Smollett-Bell: We all became a family. I think because the story and the subject matter is so intense that we had to be there for each other. We bonded within days. It felt like we knew each other for a long time. And now, even though we’ve been wrapped for months, we still keep in touch, we still go to dinner with each other, we’re still on group text messages, and I really think that shows through in the work. When you’re portraying a character, you’re only as good as the other actor you’re portraying the character against. These actors knew I trusted them. And we would push each other.

 

On the origins of Underground:

 

Pokaski: We had breakfast one morning and [Green] said, ‘We should write a show about the underground railroad.’ I thought it had been done before and we were both kind of amazed that it hadn’t. And the more we did research, the more we realized it was an amazing story that hadn’t been done yet.

 

Green: Truth is stranger than fiction. We couldn’t make just make this up. We thought, ‘oh our work is done for us.

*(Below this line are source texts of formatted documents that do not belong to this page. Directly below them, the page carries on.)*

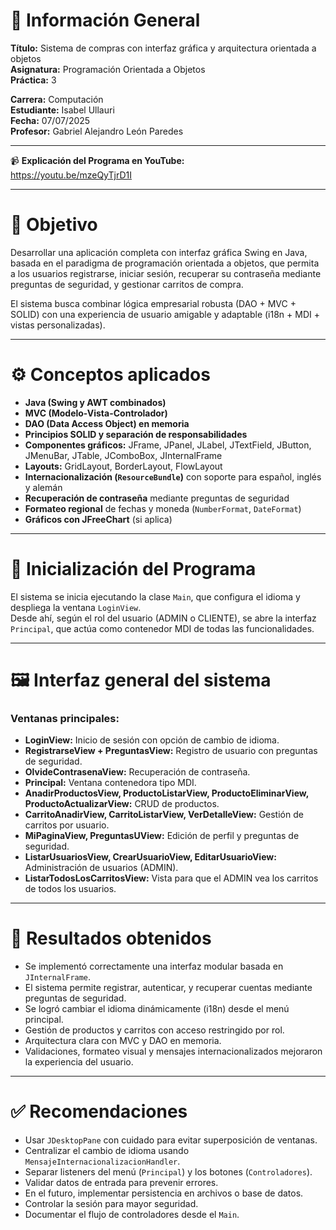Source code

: # 📌 Información General  
**Título:** Sistema de compras con interfaz gráfica y arquitectura orientada a objetos  
**Asignatura:** Programación Orientada a Objetos  
**Práctica:** 3

**Carrera:** Computación  
**Estudiante:** Isabel Ullauri  
**Fecha:** 07/07/2025  
**Profesor:** Gabriel Alejandro León Paredes  

---


📹 **Explicación del Programa en YouTube:**  
https://youtu.be/mzeQyTjrD1I

---

# 🎯 Objetivo  
Desarrollar una aplicación completa con interfaz gráfica Swing en Java, basada en el paradigma de programación orientada a objetos, que permita a los usuarios registrarse, iniciar sesión, recuperar su contraseña mediante preguntas de seguridad, y gestionar carritos de compra.  

El sistema busca combinar lógica empresarial robusta (DAO + MVC + SOLID) con una experiencia de usuario amigable y adaptable (i18n + MDI + vistas personalizadas).

---

# ⚙️ Conceptos aplicados

- **Java (Swing y AWT combinados)**
- **MVC (Modelo-Vista-Controlador)**
- **DAO (Data Access Object) en memoria**
- **Principios SOLID y separación de responsabilidades**
- **Componentes gráficos:** JFrame, JPanel, JLabel, JTextField, JButton, JMenuBar, JTable, JComboBox, JInternalFrame
- **Layouts:** GridLayout, BorderLayout, FlowLayout
- **Internacionalización (`ResourceBundle`)** con soporte para español, inglés y alemán
- **Recuperación de contraseña** mediante preguntas de seguridad
- **Formateo regional** de fechas y moneda (`NumberFormat`, `DateFormat`)
- **Gráficos con JFreeChart** (si aplica)

---

# 🧪 Inicialización del Programa  
El sistema se inicia ejecutando la clase `Main`, que configura el idioma y despliega la ventana `LoginView`.  
Desde ahí, según el rol del usuario (ADMIN o CLIENTE), se abre la interfaz `Principal`, que actúa como contenedor MDI de todas las funcionalidades.

---

# 🖼️ Interfaz general del sistema

### Ventanas principales:

- **LoginView:** Inicio de sesión con opción de cambio de idioma.
- **RegistrarseView + PreguntasView:** Registro de usuario con preguntas de seguridad.
- **OlvideContrasenaView:** Recuperación de contraseña.
- **Principal:** Ventana contenedora tipo MDI.
- **AnadirProductosView, ProductoListarView, ProductoEliminarView, ProductoActualizarView:** CRUD de productos.
- **CarritoAnadirView, CarritoListarView, VerDetalleView:** Gestión de carritos por usuario.
- **MiPaginaView, PreguntasUView:** Edición de perfil y preguntas de seguridad.
- **ListarUsuariosView, CrearUsuarioView, EditarUsuarioView:** Administración de usuarios (ADMIN).
- **ListarTodosLosCarritosView:** Vista para que el ADMIN vea los carritos de todos los usuarios.

---

# 🧪 Resultados obtenidos

- Se implementó correctamente una interfaz modular basada en `JInternalFrame`.
- El sistema permite registrar, autenticar, y recuperar cuentas mediante preguntas de seguridad.
- Se logró cambiar el idioma dinámicamente (i18n) desde el menú principal.
- Gestión de productos y carritos con acceso restringido por rol.
- Arquitectura clara con MVC y DAO en memoria.
- Validaciones, formateo visual y mensajes internacionalizados mejoraron la experiencia del usuario.

---

# ✅ Recomendaciones

- Usar `JDesktopPane` con cuidado para evitar superposición de ventanas.
- Centralizar el cambio de idioma usando `MensajeInternacionalizacionHandler`.
- Separar listeners del menú (`Principal`) y los botones (`Controladores`).
- Validar datos de entrada para prevenir errores.
- En el futuro, implementar persistencia en archivos o base de datos.
- Controlar la sesión para mayor seguridad.
- Documentar el flujo de controladores desde el `Main`.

Oh, this is great.’ And just when you thought, ‘That is the coolest thing, can’t top that,’ there was just another story of the ingenuity of how people were escaping, and what kind of the underground was using to get to freedom, and it was just perfect for TV. We sort of broke it open reading this letter from a young slave girl, and in it she was talking about all the reasons to run or not to run. And I think that all of us coming from a modern lens would think ‘Run, of course you’ll run the first chance you get. But her whole family was on this plantation. For us that really started the way into these characters.

 

Joe: This was the first integrated civil rights movement, so we’re so lucky to have four good stories to tell: the people who were brave enough to run, the people were willing to risk their lives and give up their homes, the slave catchers who had to catch slaves and bring them back or they didn’t put food on the table, and the people on the plantation who they left behind to pay for their sins. There were four great novelistic stories to be told over the first season.